Revision as of 08:05, 6 June 2020


A representation of univalent functions (cf. Univalent function) that effect a conformal mapping of planar domains onto domains of a canonical form (for example, a disc with concentric slits); it usually arises in the following manner. One chooses a one-parameter family of domains $ Q _ {t} $, $ 0 \leq t < T $, included in one another, $ Q _ {t ^ \prime } \subset Q _ {t} $, $ 0 \leq t ^ \prime < t < T $. For $ Q _ {0} $ one assumes known a conformal mapping $ f _ {0} $ onto some canonical domain $ B _ {0} $. From a known mapping $ f _ {t} $ of $ Q _ {t} $ onto a domain of canonical form one constructs such a mapping $ f _ {t+ \epsilon } $ for $ Q _ {t+ \epsilon } $, where $ \epsilon > 0 $ is small. Under a continuous change of the parameter $ t $ there arise in this way differential equations. The best known of these are the Löwner equation and the Löwner–Kufarev equation. In the discrete case — for lattice domains $ Q _ {t} $ and a natural number $ t $— the transition from $ f _ {t} $ to $ f _ {t + \epsilon } $, $ \epsilon = 1 $, is effected by recurrence formulas.

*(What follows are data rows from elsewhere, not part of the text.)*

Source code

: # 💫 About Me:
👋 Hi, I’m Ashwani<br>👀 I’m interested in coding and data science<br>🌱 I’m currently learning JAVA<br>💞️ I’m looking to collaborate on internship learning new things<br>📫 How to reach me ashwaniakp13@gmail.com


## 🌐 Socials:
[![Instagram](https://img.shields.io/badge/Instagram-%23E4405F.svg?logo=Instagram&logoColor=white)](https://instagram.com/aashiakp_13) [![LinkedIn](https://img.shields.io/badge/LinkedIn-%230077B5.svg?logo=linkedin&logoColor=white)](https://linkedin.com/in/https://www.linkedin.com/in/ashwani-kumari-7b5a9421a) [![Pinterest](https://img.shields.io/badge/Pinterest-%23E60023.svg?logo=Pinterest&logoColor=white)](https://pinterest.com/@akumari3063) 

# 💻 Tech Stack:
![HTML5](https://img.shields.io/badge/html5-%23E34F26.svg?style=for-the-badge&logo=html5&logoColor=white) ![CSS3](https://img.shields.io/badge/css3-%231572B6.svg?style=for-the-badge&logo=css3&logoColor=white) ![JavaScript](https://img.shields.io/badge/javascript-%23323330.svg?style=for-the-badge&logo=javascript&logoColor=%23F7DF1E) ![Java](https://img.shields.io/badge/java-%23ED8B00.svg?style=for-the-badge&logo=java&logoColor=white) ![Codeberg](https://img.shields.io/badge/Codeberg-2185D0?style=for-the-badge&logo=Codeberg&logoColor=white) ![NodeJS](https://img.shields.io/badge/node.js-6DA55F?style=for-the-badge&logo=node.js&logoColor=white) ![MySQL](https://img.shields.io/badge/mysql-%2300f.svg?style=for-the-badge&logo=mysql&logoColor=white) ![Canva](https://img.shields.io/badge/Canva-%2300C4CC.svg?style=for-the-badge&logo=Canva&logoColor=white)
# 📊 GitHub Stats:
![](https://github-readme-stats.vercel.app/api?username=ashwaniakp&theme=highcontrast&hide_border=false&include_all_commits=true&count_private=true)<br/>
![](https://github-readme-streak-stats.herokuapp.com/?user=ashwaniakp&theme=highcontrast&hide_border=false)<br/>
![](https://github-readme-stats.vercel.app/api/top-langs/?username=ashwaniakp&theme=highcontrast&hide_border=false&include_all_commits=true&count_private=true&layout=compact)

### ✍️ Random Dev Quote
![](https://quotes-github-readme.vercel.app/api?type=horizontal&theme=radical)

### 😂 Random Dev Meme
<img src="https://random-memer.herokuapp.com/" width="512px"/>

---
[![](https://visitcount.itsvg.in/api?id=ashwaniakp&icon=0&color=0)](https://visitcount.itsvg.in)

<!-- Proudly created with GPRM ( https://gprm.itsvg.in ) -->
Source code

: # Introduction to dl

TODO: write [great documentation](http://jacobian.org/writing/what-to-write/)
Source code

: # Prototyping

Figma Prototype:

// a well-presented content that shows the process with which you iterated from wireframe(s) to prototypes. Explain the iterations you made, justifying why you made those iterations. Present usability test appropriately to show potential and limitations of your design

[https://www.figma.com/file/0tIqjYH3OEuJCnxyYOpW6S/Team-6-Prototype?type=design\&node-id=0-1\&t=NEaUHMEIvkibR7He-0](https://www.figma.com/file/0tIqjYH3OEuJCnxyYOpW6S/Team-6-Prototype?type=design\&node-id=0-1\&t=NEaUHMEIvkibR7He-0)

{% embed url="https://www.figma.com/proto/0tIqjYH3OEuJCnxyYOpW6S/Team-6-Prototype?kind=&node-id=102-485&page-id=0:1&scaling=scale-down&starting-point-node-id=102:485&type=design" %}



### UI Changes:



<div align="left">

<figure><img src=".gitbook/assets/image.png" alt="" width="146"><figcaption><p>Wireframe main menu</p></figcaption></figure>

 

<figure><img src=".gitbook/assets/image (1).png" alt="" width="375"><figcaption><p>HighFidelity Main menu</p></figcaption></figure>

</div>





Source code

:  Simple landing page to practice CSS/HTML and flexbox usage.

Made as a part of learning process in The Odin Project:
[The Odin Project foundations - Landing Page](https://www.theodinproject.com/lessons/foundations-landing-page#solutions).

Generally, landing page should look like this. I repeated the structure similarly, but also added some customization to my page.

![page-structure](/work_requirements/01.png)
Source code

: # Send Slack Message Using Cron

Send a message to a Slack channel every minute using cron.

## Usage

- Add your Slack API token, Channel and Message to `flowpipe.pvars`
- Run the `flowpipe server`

The source of these formulas and equations is usually the Schwarz formula (see [1]) and its generalizations (see [2]). An equally important source of parametric representations are the Hadamard variations (see [3], [4]) for the Green functions $ G _ {t} ( z, z ^ \prime ) $, $ z, z ^ \prime \in Q _ {t} $, of the family of domains mentioned above. For elliptic differential equations Hadamard's method is also called the method of invariant imbedding (see [5]). Below, the connection between parametric representations, Hadamard variations and invariant imbedding are exhibited in the simplest (discrete) case.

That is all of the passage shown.